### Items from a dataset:
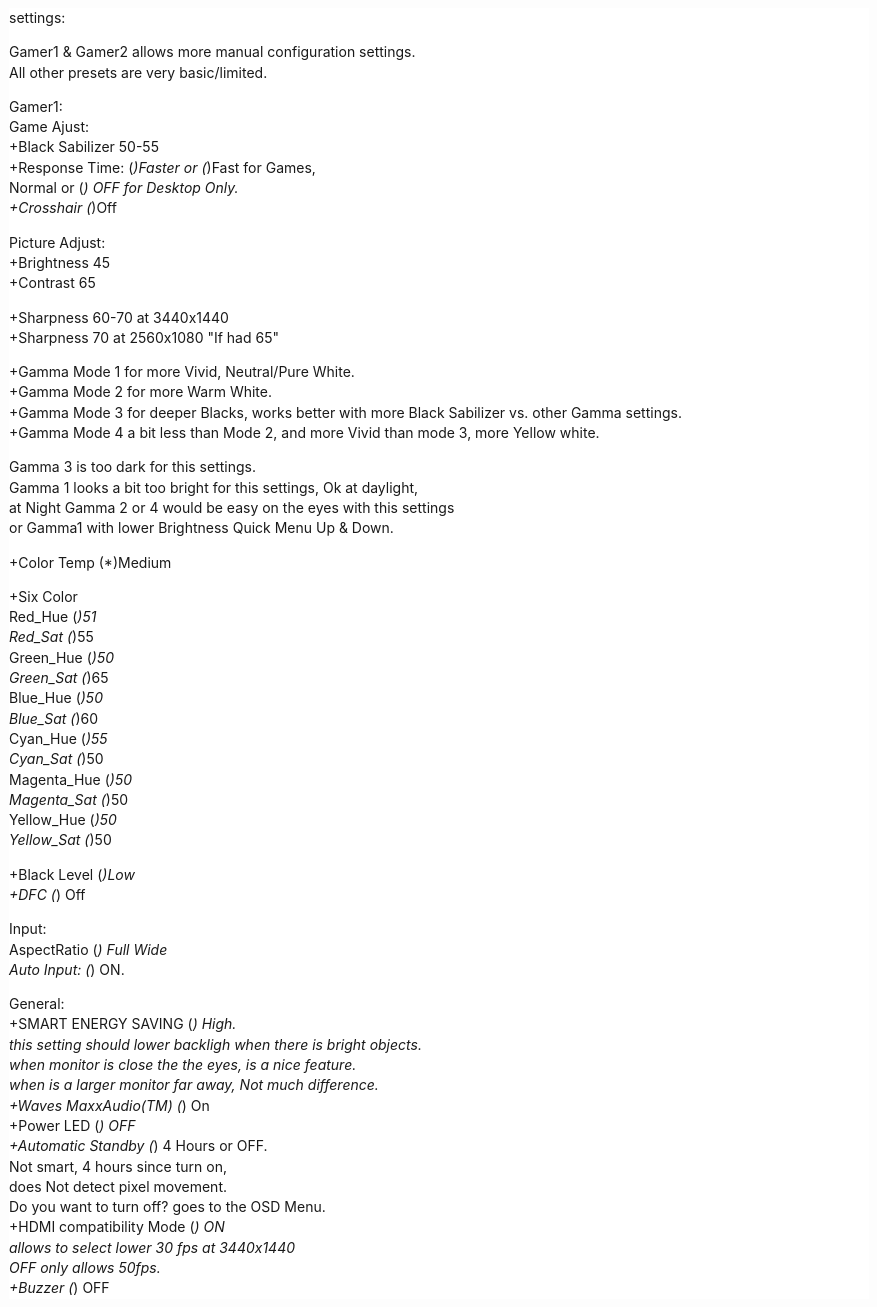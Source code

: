 settings:</br>

Gamer1 & Gamer2 allows more manual configuration settings.</br>
All other presets are very basic/limited.</br>

Gamer1: </br>
Game Ajust:</br>
+Black Sabilizer 50-55</br>
+Response Time: (*)Faster or (*)Fast for Games,</br>
Normal or (*) OFF for Desktop Only.</br>
+Crosshair (*)Off</br>

Picture Adjust:</br>
+Brightness 45</br>
+Contrast 65</br>

+Sharpness 60-70 at 3440x1440</br>
+Sharpness 70 at 2560x1080 "If had 65"</br>

+Gamma Mode 1 for more Vivid, Neutral/Pure White.</br>
+Gamma Mode 2 for more Warm White.</br>
+Gamma Mode 3 for deeper Blacks, works better with more Black Sabilizer vs. other Gamma settings.</br>
+Gamma Mode 4 a bit less than Mode 2, and more Vivid than mode 3, more Yellow white.</br>

Gamma 3 is too dark for this settings.</br>
Gamma 1 looks a bit too bright for this settings, Ok at daylight, </br>
at Night Gamma 2 or 4 would be easy on the eyes with this settings</br>
or Gamma1 with lower Brightness Quick Menu Up & Down.</br>

+Color Temp (*)Medium</br>

+Six Color</br>
Red_Hue (*)51</br>
Red_Sat (*)55</br>
Green_Hue (*)50</br>
Green_Sat (*)65</br>
Blue_Hue (*)50</br>
Blue_Sat (*)60</br>
Cyan_Hue (*)55</br>
Cyan_Sat (*)50</br>
Magenta_Hue (*)50</br>
Magenta_Sat (*)50</br>
Yellow_Hue (*)50</br>
Yellow_Sat (*)50</br>

+Black Level (*)Low</br>
+DFC (*) Off</br>

Input:</br>
AspectRatio (*) Full Wide</br>
Auto Input: (*) ON.</br>

General:</br>
+SMART ENERGY SAVING (*) High.</br>
this setting should lower backligh when there is bright objects.</br>
when monitor is close the the eyes, is a nice feature.</br>
when is a larger monitor far away, Not much difference.</br>
+Waves MaxxAudio(TM) (*) On</br>
+Power LED (*) OFF</br>
+Automatic Standby (*) 4 Hours or OFF.</br>
Not smart, 4 hours since turn on,</br>
does Not detect pixel movement.</br>
Do you want to turn off? goes to the OSD Menu.</br>
+HDMI compatibility Mode (*) ON</br>
allows to select lower 30 fps at 3440x1440</br>
OFF only allows 50fps.</br>
+Buzzer (*) OFF</br>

### TASK STATEMENT:
Gather each line in the data that holds the string "this".

### TASK RESULT:
Gamma 3 is too dark for this settings.</br>
Gamma 1 looks a bit too bright for this settings, Ok at daylight, </br>
at Night Gamma 2 or 4 would be easy on the eyes with this settings</br>
this setting should lower backligh when there is bright objects.</br>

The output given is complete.